殿上人人都变了面色,纷纷小声议论起来,吴琚冷笑着看她,仿佛是觉得她讲了什么笑话。

她举着金縢之匮,一字一句道:“所有证据皆在这个匣子中,还请皇叔明察!”

内侍将匣子呈到御前,皇帝打开匣子,当着百官的面看着血书和那封信,所有人都没有说话,大殿上众人的呼吸声清晰可闻。

过了半天,皇帝猛地拍案,让内侍将匣中之物递给官员传阅,这才指着吴琚道:“好个吴琚,你竟敢谋害太子,陷害忠良,来人,将他拿下!”

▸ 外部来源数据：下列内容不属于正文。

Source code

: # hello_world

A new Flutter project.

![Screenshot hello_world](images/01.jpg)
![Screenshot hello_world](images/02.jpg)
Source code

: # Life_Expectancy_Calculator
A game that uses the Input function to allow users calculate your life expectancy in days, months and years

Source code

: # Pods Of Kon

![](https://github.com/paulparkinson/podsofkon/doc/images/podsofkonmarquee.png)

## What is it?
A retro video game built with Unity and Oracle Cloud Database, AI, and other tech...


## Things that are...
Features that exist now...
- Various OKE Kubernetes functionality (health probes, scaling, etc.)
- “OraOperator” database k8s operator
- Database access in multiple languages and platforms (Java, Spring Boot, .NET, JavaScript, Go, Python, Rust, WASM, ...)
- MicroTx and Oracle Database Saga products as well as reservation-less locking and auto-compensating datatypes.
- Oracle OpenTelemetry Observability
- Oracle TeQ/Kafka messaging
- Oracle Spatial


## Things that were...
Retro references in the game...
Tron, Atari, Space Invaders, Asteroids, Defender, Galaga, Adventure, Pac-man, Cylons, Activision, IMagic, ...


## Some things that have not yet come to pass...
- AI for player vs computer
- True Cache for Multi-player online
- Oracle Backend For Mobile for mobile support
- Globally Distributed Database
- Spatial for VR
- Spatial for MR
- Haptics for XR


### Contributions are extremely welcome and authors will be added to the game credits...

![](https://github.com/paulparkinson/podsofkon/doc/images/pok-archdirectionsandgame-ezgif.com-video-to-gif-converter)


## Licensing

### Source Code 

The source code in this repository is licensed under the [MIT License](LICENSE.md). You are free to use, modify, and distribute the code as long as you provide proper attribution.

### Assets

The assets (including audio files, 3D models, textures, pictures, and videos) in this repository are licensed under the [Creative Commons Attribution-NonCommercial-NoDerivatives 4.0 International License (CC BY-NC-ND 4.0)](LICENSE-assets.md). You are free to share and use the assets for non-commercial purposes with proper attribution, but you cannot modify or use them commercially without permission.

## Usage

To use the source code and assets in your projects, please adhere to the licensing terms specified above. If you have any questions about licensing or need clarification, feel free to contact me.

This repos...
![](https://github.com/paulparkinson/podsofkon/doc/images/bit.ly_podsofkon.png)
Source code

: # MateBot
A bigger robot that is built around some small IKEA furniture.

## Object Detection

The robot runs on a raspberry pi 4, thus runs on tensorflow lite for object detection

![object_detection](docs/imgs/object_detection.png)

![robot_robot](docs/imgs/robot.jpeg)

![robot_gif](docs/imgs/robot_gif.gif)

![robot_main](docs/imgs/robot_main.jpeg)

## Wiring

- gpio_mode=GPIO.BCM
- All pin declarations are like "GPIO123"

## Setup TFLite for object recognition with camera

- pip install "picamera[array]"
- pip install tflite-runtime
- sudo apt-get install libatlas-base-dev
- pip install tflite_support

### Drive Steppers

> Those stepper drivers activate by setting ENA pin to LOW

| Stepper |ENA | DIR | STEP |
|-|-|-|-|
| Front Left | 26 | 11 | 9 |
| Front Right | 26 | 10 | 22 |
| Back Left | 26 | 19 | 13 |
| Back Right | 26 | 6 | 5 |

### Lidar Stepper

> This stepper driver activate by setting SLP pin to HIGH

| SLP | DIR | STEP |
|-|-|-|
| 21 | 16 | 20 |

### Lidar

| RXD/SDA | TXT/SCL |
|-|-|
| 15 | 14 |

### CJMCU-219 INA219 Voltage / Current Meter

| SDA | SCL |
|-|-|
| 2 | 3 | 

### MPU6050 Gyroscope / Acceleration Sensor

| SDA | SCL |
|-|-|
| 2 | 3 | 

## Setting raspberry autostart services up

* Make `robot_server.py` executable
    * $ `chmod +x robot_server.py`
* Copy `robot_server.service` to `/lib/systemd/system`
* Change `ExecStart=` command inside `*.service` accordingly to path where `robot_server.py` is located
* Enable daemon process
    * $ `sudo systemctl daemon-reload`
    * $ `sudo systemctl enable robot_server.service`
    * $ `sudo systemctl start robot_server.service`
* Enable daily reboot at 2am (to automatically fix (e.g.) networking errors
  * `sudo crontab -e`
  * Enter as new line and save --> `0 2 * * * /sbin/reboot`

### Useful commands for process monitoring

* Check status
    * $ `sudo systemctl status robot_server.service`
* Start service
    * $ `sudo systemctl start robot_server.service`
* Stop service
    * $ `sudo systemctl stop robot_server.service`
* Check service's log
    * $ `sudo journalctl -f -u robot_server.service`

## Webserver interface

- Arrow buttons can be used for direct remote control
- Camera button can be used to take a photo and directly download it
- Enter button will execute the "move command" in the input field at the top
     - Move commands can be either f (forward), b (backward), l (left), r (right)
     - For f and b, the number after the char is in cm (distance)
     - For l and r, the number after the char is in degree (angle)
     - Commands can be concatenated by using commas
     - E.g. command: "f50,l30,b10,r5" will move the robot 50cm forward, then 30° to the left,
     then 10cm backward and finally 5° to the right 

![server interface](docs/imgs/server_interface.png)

吴琚冷笑一声,高声道:“且慢!陛下,这些所谓的证据根本就是刻意伪造,世人皆知,思恪太子乃是老臣的弟子,我们多年师徒,老臣为何要谋害太子?再说癸亥花朝案之时,郡主不过十岁稚龄,又如何得知事实真相,这分明是有人捏造证据,蛊惑郡主,陷害老臣,还忘陛下明察!”